Section 719.401(1)(f)1 provides in pertinent part: "A lease of recreational or other commonly used facilities entered into by the [cooperative] association or unit owners prior to the time the control of the association is turned over to unit owners other than the developer shall grant to the lessee an option to purchase the leased property... ."

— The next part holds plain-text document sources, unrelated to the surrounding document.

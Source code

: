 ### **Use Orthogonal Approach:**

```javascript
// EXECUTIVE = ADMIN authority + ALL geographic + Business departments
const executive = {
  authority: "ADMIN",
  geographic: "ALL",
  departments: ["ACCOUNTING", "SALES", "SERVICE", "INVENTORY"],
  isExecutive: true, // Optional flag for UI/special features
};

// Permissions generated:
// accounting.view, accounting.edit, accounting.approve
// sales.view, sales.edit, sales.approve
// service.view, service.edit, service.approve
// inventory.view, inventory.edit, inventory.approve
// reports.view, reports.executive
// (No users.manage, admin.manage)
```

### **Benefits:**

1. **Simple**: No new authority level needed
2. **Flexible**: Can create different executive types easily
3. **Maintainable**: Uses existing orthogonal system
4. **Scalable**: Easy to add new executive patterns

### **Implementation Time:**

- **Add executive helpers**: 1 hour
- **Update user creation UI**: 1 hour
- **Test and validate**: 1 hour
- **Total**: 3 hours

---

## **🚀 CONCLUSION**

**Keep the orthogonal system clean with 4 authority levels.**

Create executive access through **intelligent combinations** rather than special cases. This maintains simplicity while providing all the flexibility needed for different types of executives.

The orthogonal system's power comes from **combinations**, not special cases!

*900 In construing a statute, we look first to the statute's plain meaning. Lamont v. State, 610 So.2d 435 (Fla. 1992). Section 719.401(1)(f)1 applies to leases "of" recreational or other commonly used facilities, not to land leases "including" recreational or other commonly used facilities. The language of section 719.401(1)(f)1 is unambiguous. Section 719.401(1)(f)1 does not apply to land leases. The subject lease is a land lease encompassing all of the Moonlit Waters development, and is therefore beyond the scope of section 719.401(1)(f)1.

Our conclusion is buttressed by the fact that section 719.4015(1), Florida Statutes (1993), specifically declares void, for public policy reasons, "the inclusion or enforcement of escalation clauses in land leases or other leases or agreements for recreation facilities, land or other commonly used facilities." Section 719.401(1)(f)1 makes no reference to land leases. Under the principle of statutory construction, expressio unius est exclusio alterius, the mention of one thing implies the exclusion of another. Bergh v. Stephens, 175 So.2d 787 (Fla. 1st DCA 1965).

Accordingly, we answer the certified question in the negative and approve the decision of the court below.

It is so ordered.

OVERTON, SHAW, KOGAN, HARDING, WELLS and ANSTEAD, JJ., concur.